<<<<

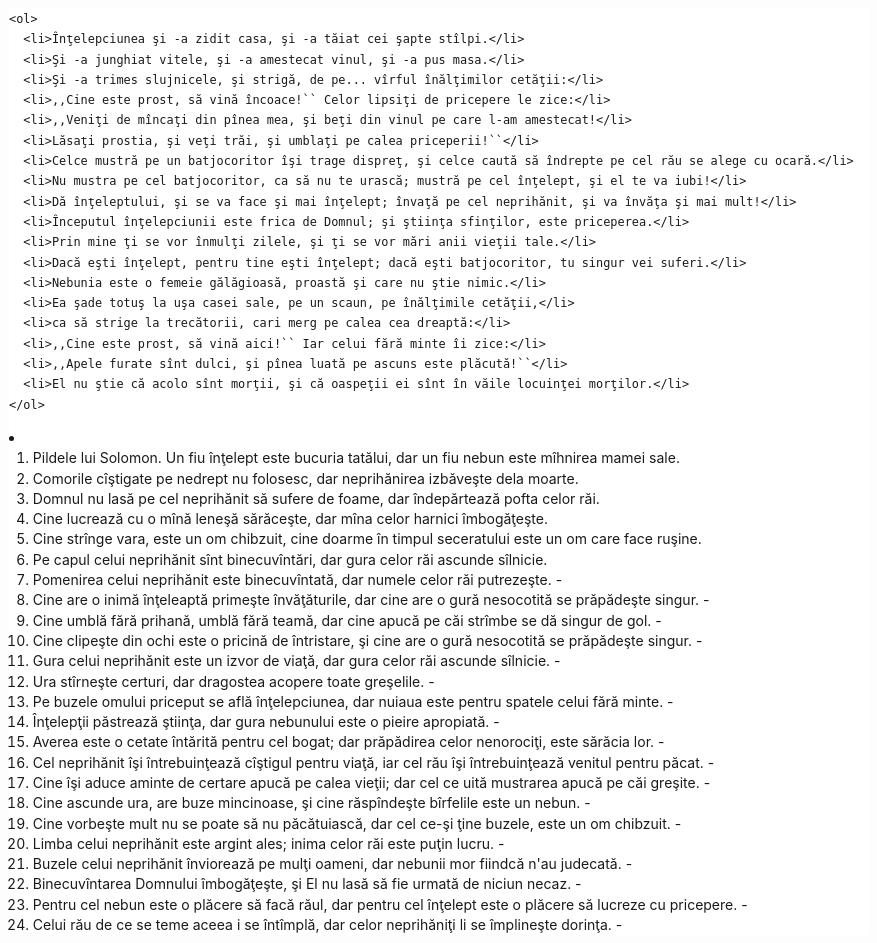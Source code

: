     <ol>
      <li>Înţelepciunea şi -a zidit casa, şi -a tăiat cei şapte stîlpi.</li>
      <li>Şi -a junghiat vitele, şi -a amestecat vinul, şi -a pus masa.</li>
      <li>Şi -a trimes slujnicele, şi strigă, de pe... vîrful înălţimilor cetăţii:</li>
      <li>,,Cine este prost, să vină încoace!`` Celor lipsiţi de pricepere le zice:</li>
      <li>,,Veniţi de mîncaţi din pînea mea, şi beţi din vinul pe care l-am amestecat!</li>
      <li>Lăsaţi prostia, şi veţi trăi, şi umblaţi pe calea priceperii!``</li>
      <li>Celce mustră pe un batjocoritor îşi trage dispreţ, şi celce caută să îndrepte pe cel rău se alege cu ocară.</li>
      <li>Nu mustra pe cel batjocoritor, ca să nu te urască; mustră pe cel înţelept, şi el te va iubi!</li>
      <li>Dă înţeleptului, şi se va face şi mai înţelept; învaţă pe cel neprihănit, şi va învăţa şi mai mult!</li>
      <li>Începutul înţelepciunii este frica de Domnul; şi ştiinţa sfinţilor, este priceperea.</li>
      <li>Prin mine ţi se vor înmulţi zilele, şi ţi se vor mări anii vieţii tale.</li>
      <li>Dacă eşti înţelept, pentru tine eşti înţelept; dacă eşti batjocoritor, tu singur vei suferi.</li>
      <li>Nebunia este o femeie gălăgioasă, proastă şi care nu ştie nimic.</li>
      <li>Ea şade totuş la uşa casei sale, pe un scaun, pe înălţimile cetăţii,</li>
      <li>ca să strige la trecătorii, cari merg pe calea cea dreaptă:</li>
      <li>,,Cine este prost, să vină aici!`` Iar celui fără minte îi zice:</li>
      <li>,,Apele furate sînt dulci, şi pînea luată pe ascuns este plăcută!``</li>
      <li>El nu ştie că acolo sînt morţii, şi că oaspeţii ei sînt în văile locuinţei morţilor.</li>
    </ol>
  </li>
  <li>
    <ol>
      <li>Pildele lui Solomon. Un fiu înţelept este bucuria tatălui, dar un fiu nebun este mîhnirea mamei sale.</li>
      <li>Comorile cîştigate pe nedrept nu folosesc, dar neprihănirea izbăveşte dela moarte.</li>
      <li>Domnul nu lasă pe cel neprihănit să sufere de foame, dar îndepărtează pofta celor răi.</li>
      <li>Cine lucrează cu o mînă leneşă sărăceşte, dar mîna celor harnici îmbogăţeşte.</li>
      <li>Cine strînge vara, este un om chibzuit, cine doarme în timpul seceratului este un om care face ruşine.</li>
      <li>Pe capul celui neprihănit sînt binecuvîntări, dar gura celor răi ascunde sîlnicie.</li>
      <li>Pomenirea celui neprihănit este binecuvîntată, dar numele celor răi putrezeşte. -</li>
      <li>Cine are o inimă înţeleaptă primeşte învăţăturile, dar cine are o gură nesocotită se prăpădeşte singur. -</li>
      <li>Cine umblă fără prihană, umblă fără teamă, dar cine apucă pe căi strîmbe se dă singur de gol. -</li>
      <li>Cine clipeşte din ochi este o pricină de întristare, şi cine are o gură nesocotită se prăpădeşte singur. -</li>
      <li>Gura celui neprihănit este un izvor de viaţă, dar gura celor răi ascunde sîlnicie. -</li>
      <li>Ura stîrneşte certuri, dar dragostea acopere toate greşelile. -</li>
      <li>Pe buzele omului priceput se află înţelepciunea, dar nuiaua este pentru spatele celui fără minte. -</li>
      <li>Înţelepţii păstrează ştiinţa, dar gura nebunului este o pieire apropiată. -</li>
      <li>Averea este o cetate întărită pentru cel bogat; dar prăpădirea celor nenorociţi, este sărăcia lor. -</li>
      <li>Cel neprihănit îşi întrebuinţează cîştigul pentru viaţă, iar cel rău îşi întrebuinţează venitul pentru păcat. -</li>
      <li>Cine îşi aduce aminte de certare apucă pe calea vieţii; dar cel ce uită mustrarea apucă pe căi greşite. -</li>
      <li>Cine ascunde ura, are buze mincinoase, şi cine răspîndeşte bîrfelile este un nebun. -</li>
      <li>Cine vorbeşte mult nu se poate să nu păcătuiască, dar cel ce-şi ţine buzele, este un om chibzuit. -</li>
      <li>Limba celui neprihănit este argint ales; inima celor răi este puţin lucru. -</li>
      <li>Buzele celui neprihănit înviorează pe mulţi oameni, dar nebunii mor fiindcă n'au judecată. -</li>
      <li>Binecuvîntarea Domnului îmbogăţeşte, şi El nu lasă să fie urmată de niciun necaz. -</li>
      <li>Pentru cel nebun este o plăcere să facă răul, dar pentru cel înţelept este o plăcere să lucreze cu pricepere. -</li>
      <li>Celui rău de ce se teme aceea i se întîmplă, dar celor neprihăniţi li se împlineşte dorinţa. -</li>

>>>>
<<<<

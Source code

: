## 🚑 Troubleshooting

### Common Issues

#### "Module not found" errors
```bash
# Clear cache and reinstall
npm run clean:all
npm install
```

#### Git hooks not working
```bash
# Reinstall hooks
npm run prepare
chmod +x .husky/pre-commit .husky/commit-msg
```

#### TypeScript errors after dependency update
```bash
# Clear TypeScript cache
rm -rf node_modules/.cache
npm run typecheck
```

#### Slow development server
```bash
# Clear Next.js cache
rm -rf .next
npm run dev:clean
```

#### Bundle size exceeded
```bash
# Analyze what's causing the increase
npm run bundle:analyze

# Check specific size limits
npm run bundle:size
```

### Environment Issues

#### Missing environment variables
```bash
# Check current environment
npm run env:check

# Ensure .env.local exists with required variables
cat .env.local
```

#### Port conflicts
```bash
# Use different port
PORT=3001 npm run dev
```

>>>>
<<<<

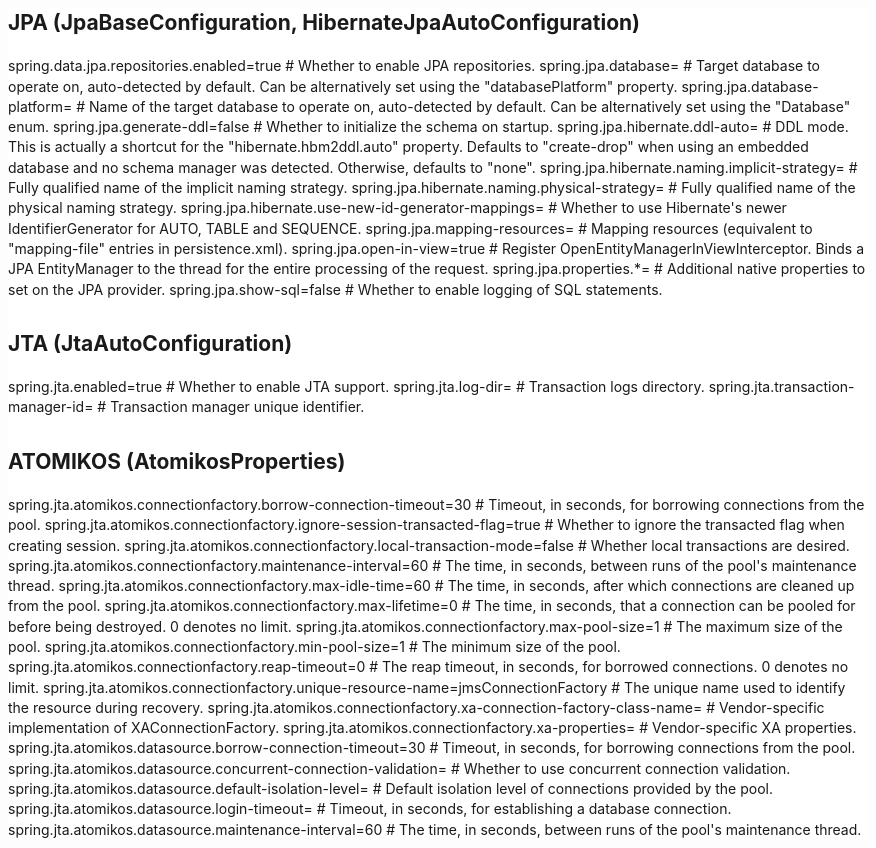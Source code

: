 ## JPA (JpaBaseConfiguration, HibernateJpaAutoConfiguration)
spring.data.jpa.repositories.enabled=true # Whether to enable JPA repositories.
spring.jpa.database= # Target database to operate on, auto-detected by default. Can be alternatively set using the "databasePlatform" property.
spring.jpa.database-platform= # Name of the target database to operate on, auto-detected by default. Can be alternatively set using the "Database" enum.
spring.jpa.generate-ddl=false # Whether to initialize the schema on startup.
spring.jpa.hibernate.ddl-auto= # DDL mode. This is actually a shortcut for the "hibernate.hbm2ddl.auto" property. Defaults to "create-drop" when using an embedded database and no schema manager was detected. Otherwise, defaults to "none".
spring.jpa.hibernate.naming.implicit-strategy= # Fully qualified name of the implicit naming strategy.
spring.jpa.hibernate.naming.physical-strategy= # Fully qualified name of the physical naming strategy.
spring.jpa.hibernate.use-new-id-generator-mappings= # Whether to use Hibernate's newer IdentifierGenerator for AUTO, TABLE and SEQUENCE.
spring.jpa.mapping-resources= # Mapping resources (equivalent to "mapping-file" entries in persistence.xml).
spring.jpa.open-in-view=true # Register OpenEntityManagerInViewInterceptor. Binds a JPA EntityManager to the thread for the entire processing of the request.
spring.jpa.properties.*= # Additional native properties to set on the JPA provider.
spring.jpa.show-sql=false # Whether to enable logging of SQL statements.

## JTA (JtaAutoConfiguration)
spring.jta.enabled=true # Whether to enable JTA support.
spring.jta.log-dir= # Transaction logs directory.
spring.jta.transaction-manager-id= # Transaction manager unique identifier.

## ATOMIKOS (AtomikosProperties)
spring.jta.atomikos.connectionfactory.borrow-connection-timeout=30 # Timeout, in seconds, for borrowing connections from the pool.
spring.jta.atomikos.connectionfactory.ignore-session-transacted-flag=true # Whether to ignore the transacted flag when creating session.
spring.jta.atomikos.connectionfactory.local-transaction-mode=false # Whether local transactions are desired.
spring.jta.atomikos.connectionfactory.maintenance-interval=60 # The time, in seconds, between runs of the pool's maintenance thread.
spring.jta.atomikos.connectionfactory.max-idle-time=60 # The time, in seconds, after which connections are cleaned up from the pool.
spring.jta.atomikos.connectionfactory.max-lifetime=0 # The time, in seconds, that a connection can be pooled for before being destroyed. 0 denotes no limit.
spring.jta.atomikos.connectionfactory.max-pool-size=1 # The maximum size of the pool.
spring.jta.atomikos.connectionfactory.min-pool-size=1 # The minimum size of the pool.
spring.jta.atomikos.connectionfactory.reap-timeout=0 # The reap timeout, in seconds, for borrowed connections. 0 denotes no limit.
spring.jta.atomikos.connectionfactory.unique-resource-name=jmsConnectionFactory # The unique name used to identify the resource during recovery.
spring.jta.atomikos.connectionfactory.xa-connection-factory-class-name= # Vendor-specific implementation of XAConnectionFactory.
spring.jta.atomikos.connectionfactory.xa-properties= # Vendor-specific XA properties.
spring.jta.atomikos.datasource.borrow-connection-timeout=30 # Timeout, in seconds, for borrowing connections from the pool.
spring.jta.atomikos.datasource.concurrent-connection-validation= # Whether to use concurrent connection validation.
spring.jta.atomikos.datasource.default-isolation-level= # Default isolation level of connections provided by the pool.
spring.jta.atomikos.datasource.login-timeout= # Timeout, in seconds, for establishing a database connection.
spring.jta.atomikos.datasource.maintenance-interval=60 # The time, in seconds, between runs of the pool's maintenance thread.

>>>>

## Exercise details
Would you print exactly and only the lines of the material above that run from the line with "<li>Lăsaţi prostia, şi" through the line with "<li>Celce mustră pe", both included?

## Written response
      <li>Lăsaţi prostia, şi veţi trăi, şi umblaţi pe calea priceperii!``</li>
      <li>Celce mustră pe un batjocoritor îşi trage dispreţ, şi celce caută să îndrepte pe cel rău se alege cu ocară.</li>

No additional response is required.